Capacity calculation

[Peter_1]

How do I calculate the needed capacity to cool 5000 kg/h vegetables in a cooling tunnel from 20°C to 1°C with a time in the tunnel of 6 minutes?
5000 kg/hx 0.8 cal/kg°C x 19Kbut what about the latent heat?

[frank]

5000kg/h = 500kg per 6 minutes so your calc should be for 500kg (the actual load in the tunnel at any one time.

The latent process can be ignored as you are not going below freezing (phase change)

So, your calc should be
Q = m x C x dT all divided by the time is seconds and chilling factor.
What vegetables are they Peter?

[Andy]

How do I calculate the needed capacity to cool 5000 kg/h vegetables in a cooling tunnel from 20°C to 1°C with a time in the tunnel of 6 minutes?
5000 kg/hx 0.8 cal/kg°C x 19Kbut what about the latent heat?

Peter I make it 104kW including 10% fan load. thats taking the product specific heat capacity of 3.7 kJ/kG

No allowance for air change or infiltration in that.

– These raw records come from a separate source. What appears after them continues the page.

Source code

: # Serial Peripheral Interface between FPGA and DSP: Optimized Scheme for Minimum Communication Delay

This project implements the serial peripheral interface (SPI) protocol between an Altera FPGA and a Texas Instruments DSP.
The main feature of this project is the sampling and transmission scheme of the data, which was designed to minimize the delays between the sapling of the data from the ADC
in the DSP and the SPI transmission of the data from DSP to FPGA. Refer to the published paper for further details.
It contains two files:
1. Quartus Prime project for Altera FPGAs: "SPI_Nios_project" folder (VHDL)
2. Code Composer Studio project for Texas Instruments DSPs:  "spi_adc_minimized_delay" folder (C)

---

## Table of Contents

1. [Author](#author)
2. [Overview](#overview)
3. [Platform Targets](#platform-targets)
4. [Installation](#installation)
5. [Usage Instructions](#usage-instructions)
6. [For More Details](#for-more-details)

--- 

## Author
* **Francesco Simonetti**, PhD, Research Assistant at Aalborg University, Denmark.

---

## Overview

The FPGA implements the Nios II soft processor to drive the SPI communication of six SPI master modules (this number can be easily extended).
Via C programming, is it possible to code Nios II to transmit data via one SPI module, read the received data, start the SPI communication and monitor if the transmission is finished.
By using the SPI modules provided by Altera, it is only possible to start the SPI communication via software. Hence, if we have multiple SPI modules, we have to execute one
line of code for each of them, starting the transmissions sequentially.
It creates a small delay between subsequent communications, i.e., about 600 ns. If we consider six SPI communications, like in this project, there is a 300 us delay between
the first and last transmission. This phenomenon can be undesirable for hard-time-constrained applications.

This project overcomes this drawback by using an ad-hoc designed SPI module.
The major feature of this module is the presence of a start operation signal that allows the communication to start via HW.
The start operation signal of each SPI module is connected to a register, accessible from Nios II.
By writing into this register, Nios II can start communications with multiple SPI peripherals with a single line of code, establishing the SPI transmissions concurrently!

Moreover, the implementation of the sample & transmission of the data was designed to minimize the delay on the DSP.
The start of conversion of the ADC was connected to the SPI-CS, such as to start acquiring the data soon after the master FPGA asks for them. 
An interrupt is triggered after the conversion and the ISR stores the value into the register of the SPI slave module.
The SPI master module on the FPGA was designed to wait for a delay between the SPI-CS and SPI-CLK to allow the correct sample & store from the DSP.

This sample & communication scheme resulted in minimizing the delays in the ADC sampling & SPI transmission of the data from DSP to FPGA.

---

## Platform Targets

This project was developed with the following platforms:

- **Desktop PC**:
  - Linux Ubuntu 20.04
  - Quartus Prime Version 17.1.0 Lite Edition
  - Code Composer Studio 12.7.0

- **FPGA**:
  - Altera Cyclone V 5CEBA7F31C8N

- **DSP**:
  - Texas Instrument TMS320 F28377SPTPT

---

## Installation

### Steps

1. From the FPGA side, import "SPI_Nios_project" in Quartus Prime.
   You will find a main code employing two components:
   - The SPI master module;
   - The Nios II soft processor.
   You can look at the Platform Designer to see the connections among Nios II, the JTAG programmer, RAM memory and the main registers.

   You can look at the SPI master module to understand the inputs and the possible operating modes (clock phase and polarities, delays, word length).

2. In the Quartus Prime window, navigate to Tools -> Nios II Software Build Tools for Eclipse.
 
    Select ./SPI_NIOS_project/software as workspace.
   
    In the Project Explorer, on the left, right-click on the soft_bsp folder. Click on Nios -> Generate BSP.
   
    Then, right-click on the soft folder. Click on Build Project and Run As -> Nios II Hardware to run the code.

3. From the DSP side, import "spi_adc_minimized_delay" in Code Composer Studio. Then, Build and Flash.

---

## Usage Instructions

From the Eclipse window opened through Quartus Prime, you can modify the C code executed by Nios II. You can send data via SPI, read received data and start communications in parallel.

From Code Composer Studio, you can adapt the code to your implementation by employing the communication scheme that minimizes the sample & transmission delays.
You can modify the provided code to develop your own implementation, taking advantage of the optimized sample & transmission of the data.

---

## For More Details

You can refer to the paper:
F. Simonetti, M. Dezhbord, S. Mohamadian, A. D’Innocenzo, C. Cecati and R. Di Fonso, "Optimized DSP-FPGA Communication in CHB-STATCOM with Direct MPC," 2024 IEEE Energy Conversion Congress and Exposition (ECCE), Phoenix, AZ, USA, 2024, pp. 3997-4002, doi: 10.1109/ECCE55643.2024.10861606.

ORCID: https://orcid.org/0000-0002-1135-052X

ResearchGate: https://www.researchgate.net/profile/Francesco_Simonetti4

Probably a 125kW tunnel and plant, giving a good safety factor

Kind Regards Andy

[Peter_1]

I explained/translated it the wrong way I see now.
It should have been respiration heat, due to the fact that vegetables are a living metabolism and produce heat, other then meat.

[frank]

I explained/translated it the wrong way I see now.
It should have been respiration heat, due to the fact that vegetables are a living metabolism and produce heat, other then meat.

I don't think you did Peter. Specific heat Capacity before freezing is just the same for meat or vegetables.

Have a revision look in Dossat.

[frank]

Using a chilling factor of 0.85 I get 114.8KW. Add to that a safety factor and I agree with Andy's suggestion of 125kw.

[Peter_1]

See once this link http://www.agr.gc.ca/cal/epub/1532e/1532-0026_e.html

[Josip]

Hi, Peter_1

I explained/translated it the wrong way I see now.
It should have been respiration heat, due to the fact that vegetables are a living metabolism and produce heat, other then meat.

See attachment,

Best regards, Josip

[Peter_1]

Thanks all,

I need to use figures which are correct.
It's for the case with the potatoes cooling tunnel.

I had a small problem with the HD in my head

I had a table which gave BTU/lb and thought there was something wrong with it and I see now that should have been BTU/lb/hour.

Is following calculation then correct if I count the load per hour
5.000 kg/hour (11.023 lb/hour) entering at 20°C (68°F) and leaving at 1°C (33.8°F), specific heat of 0.8 and a respiration heat of 0.028 kcal/kg°C (or 0.028 BTU/lb/hour)
gives (5000 x (20-19) x 0.8) + (5000 x 0.028 x 19) = 76.000 kcal + 2.660 kcal = 78.660 kcal or 91 kW + eventually additional load like Andy said for the fans but the motor of the fans are outside the tunnel and the fanblade itselves is connected to the inside via a long shaft/rod on the motor.

Or (11.023 x (68-33.8) x 0.8 ) + (5000 x (68-33.8) x 0.028 = 301589 + 10555 = 312144 BTU/hour)

[Josip]

Hi, Peter_1

Are you sure you can cool 5000 kg of potato from 20C down to 1C in one hour

Maybe I miss something

http://www.uidaho.edu/ag/plantdisease/pstore.htm

http://www.uidaho.edu/ag/plantdiseas...re.htm#anchor4

Best regards, Josip

[Peter_1]

Corrected givest his:

5.000 kg/hour (11.023 lb/hour) entering at 20°C (68°F) and leaving at 1°C (33.8°F), specific heat of 0.8 and a respiration heat of 0.028 kcal/kg°C (or 0.028 BTU/lb/hour)
gives (5000 x (20-19) x 0.8) + (5000 x 0.028) = 76.000 kcal + 140 kcal = 76.140 or 88.5 kW + eventually additional load like Andy said for the fans but the motor of the fans are outside the tunnel and the fanblade itselves is connected to the inside via a long shaft/rod on the motor.

Or (11.023 x (68-33.8) x 0.8 ) + (11.023 x 0.028) = 301589 + 309 = 301897 BTU/hour

Im' busy with the report this Sunday. Already 35 pages.